Why domain expertise alone is no longer a moat
A field report from three weeks in Silicon Valley frames the market's condensation into frontier labs along two axes: Time Gap × Domain Gap. The time gap is closing fast, the observation goes, leaving only the domain gap. So far this is the familiar conclusion—everyone can use the models, so whoever knows the domain deeply holds the moat.
But the frontier labs have declared they will do those very domains themselves: coding, legal, bio. Even their criterion for picking domains is explicit—they go first for domains where RLVR (reinforcement learning with verifiable rewards) can run. The method is blunt: they buy experts' tacit knowledge as post-train data, paying to lift the judgment that lived only inside people's heads and pour it into the model.
At that point domain expertise becomes not a moat but an acquisition target. The moment twenty years of judgment is sold as a dataset and absorbed into a model, simply 'knowing the domain' stops being a defensive line.
How deep has AI already gone into domains?
Bio is where this shift shows most dramatically. Amid persistent skepticism from traditional researchers, OpenCRISPR is offered as proof that AI has already produced real innovation in the domain—AI designed a novel gene-editing tool.
The more striking scene is at the individual level: someone built a personal genome-analysis pipeline in three days with Codex. Work that once required years of accumulated domain knowledge and engineering compressed into three days for someone holding the right tool. It is a signal that the cost of entering a domain is itself collapsing.

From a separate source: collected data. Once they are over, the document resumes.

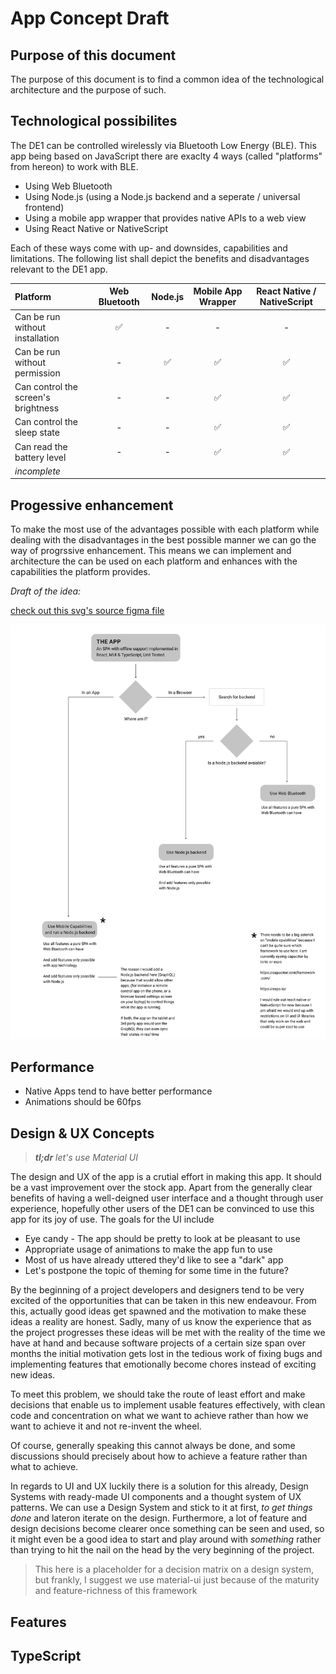 # App Concept Draft

## Purpose of this document

The purpose of this document is to find a common idea of the technological architecture and the purpose of such.

## Technological possibilites

The DE1 can be controlled wirelessly via Bluetooth Low Energy (BLE). This app being based on JavaScript there are
exaclty 4 ways (called "platforms" from hereon) to work with BLE.

- Using Web Bluetooth
- Using Node.js (using a Node.js backend and a seperate / universal frontend)
- Using a mobile app wrapper that provides native APIs to a web view
- Using React Native or NativeScript

Each of these ways come with up- and downsides, capabilities and limitations. The following list shall depict the
benefits and disadvantages relevant to the DE1 app.

| Platform                            | Web Bluetooth | Node.js | Mobile App Wrapper | React Native / NativeScript |
| :---------------------------------- | :-----------: | :-----: | :----------------: | :-------------------------: |
| Can be run without installation     |      ✅       |    -    |         -          |              -              |
| Can be run without permission       |       -       |   ✅    |         ✅         |             ✅              |
| Can control the screen's brightness |       -       |    -    |         ✅         |             ✅              |
| Can control the sleep state         |       -       |    -    |         ✅         |             ✅              |
| Can read the battery level          |       -       |    -    |         ✅         |             ✅              |
| _incomplete_                        |               |         |                    |                             |

## Progessive enhancement

To make the most use of the advantages possible with each platform while dealing with the disadvantages in the best
possible manner we can go the way of progrssive enhancement. This means we can implement and architecture the can be
used on each platform and enhances with the capabilities the platform provides.

_Draft of the idea:_

[check out this svg's source figma file](https://www.figma.com/file/chZa76r9t1l4oq5UAFYMZW/Sblendid-Architecture?node-id=2%3A5&viewport=199%2C181%2C1)

![](https://raw.githubusercontent.com/LukasBombach/de1/app-concept/packages/specs/concept-flowchart.svg)

<!-- todo replace with local link once this is merged -->

## Performance

- Native Apps tend to have better performance
- Animations should be 60fps

## Design & UX Concepts

> _**tl;dr** let's use Material UI_

The design and UX of the app is a crutial effort in making this app. It should be a vast improvement over the stock app.
Apart from the generally clear benefits of having a well-deigned user interface and a thought through user experience,
hopefully other users of the DE1 can be convinced to use this app for its joy of use. The goals for the UI include

- Eye candy - The app should be pretty to look at be pleasant to use
- Appropriate usage of animations to make the app fun to use
- Most of us have already uttered they'd like to see a "dark" app
- Let's postpone the topic of theming for some time in the future?

By the beginning of a project developers and designers tend to be very excited of the opportunities that can be taken in
this new endeavour. From this, actually good ideas get spawned and the motivation to make these ideas a reality are honest.
Sadly, many of us know the experience that as the project progresses these ideas will be met with the reality of the time
we have at hand and because software projects of a certain size span over months the initial motivation gets lost in the
tedious work of fixing bugs and implementing features that emotionally become chores instead of exciting new ideas.

To meet this problem, we should take the route of least effort and make decisions that enable us to implement usable features
effectively, with clean code and concentration on what we want to achieve rather than how we want to achieve it and not
re-invent the wheel.

Of course, generally speaking this cannot always be done, and some discussions should precisely about how to achieve
a feature rather than what to achieve.

In regards to UI and UX luckily there is a solution for this already, Design Systems with ready-made UI components and a
thought system of UX patterns. We can use a Design System and stick to it at first, _to get things done_ and lateron iterate
on the design. Furthermore, a lot of feature and design decisions become clearer once something can be seen and used, so
it might even be a good idea to start and play around with _something_ rather than trying to hit the nail on the head by
the very beginning of the project.

> This here is a placeholder for a decision matrix on a design system, but frankly, I suggest we use material-ui just
> because of the maturity and feature-richness of this framework

## Features

## TypeScript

The question flips—who closes the gap first?
So the report poses a provocative frame: persuade the domain expert, or beat them. This inverts the direction we have been asking about. Until now we asked, 'will the domain expert learn AI?' But the real contest may be on the other side.
Two speeds compete: how fast a domain expert grows fluent in AI, and how fast someone holding AI catches up on domain knowledge. In a world where domain knowledge is bought as data and reproduced in three days by a tool, the latter speed is far faster than expected. The moat is decided not by 'what you know' but by 'who closes this gap first.'
So what is the moat now?
Follow this view and the definition of a moat changes—from a static asset (domain knowledge, model access) to a dynamic speed (the ability to close a gap). What you know gets replicated and bought; the habit of closing your own gap quickly does not replicate so easily.
From an AX (AI transformation) standpoint this leads to concrete prescriptions. If you are a domain expert, put the speed of translating the flow you know into the language of AI first. Refuse the tools while knowing the flow, and your knowledge gets sold off as post-train data while you alone fall behind. If you are AI-native, humility toward the domain becomes your moat—you may build a pipeline in three days, but what that domain truly fears can still only be learned in the field.
I do not yet have a settled answer to this question. But the sense that the moat is moving from ownership to speed is unmistakable. Which side closes the gap first—that result is what I am curious about.